Убыстряя бег, сливаясь в сплошную серую полосу, несется на меня земля. Скребут по грунту лопасти винта, небольшой пробег — машина, окутанная пылью, остановилась, зарывшись мотором в перепаханное бомбами и снарядами поле.
— Вот и все. Дома.
Страшно возбужденный, я отстегнул ремни, выбрался из разбитой кабины. Снял парашют. Из ближних окопов ко мне бежали бойцы, что-то кричали, размахивая руками. Расстегивая шлем, почувствовал нечто вроде щекотки за правым ухом. Тронул рукой — из пробитого, мокрого от крови шлема торчал еще теплый зазубренный осколок.
В тот же миг голову пронзила резкая боль. Земля повалилась в сторону, потом вдруг встала «на ребро» и, стремительно опрокидываясь, прихлопнула меня душным непроницаемым покрывалом.
Время звездных дождей
И вот наступила эта ночь, с ее голубым сиянием, полная соловьиных трелей и вздохов ночного ветра. Высыпало несчетное множество звезд. А потом всплыла над миром луна — огромная, красная, и в ее мглистом свете обозначилась зыбкая линия горизонта. Повеяло прохладой.
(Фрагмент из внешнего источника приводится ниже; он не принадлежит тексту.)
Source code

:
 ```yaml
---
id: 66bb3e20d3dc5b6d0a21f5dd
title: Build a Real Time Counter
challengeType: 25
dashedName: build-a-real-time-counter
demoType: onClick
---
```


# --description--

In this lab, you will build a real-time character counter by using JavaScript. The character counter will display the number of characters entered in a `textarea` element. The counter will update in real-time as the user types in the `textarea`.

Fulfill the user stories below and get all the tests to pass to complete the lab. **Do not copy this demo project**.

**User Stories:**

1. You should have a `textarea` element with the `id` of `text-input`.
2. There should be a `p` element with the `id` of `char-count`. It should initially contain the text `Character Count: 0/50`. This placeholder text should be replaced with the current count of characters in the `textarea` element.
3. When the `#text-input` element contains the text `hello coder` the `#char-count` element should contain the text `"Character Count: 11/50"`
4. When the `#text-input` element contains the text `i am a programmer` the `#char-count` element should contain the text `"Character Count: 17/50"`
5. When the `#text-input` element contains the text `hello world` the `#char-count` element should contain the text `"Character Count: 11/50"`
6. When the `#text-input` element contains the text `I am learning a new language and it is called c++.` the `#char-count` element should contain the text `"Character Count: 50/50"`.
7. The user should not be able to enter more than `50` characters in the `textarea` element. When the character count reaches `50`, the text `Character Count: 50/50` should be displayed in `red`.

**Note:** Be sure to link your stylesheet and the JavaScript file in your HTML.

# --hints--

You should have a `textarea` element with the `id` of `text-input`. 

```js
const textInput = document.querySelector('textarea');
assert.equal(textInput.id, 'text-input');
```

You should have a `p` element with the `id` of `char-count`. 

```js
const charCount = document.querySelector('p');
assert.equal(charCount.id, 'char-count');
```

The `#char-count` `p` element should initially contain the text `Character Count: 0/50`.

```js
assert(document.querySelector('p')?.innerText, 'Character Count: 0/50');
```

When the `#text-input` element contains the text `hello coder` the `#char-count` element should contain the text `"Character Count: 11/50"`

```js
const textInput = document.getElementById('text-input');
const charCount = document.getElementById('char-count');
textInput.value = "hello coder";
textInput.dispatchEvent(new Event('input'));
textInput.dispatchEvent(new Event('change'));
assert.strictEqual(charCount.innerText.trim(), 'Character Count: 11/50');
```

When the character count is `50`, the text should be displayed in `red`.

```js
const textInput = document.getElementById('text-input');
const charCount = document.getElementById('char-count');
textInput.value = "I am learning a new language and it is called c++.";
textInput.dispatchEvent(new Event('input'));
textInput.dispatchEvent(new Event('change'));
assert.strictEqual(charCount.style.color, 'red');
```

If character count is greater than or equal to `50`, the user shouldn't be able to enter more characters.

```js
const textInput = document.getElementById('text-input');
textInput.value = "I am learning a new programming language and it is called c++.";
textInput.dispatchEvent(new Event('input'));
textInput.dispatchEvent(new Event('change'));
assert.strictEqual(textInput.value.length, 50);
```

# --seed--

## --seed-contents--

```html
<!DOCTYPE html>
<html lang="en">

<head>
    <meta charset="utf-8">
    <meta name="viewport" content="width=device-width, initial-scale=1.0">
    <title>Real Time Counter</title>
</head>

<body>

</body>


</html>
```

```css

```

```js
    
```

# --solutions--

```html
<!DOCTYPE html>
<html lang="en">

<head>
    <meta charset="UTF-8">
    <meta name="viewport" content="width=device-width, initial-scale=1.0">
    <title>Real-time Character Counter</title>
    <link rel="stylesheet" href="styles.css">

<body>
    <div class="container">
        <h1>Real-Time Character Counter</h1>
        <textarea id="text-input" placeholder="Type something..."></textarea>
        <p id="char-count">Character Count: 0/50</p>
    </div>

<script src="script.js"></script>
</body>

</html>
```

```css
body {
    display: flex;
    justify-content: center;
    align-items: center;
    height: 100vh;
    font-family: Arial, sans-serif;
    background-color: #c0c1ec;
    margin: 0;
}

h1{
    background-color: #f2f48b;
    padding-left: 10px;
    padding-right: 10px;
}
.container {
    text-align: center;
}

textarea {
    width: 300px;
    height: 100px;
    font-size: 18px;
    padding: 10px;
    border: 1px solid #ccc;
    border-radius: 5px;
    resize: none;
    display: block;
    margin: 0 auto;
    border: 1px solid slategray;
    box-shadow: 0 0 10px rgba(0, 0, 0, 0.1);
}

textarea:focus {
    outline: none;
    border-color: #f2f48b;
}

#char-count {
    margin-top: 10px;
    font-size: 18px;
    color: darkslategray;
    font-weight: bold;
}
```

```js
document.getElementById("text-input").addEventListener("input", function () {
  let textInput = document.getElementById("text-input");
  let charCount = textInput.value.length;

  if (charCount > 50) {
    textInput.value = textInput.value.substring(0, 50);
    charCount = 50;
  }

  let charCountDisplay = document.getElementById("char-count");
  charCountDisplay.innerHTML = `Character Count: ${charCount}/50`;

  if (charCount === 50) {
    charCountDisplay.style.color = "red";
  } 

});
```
В такую вот чудесную летнюю ночь впервые поднял я в воздух свой ночной бомбардировщик — самолет Р-5 с бортовым номером 3, машину, с которой мне предстояло неразлучно пройти длинные и запутанные в поднебесье дороги войны…
…Тяжелое ранение в голову закрыло мне путь в небо. Медкомиссия огласила приговор:
— К летной работе — не годен.
Я был потрясен. Безутешная тоска по утраченному небу согнула меня, сделала замкнутым и раздражительным. Сколько проклятий обрушивал я на ту чертову пару «мессеров», что завела мой истребитель на зенитную батарею, под огонь прямой наводкой! После четырехмесячного лечения в госпитале очутился я в стрелковом полку на Воронежском фронте. Командовал взводом, ротой, даже замещал погибшего в бою комбата. Стал настоящим пехотным командиром — поднимал в атаку бойцов, дрался, как одержимый, в штыковых схватках, форсировал реки… Одновременно подавал рапорты с просьбой направить в авиацию. Хоть и со скрипом, но получил наконец долгожданное направление. Прощай, пехота!
В истребительную авиацию, правда, не допустили — направили в 719-й полк ночных разведчиков-бомбардировщиков, единственный, как мне сказали, полк, в котором состояли на вооружении Р-5. Еще до службы в армии летал я на таком самолете по трассам ГВФ.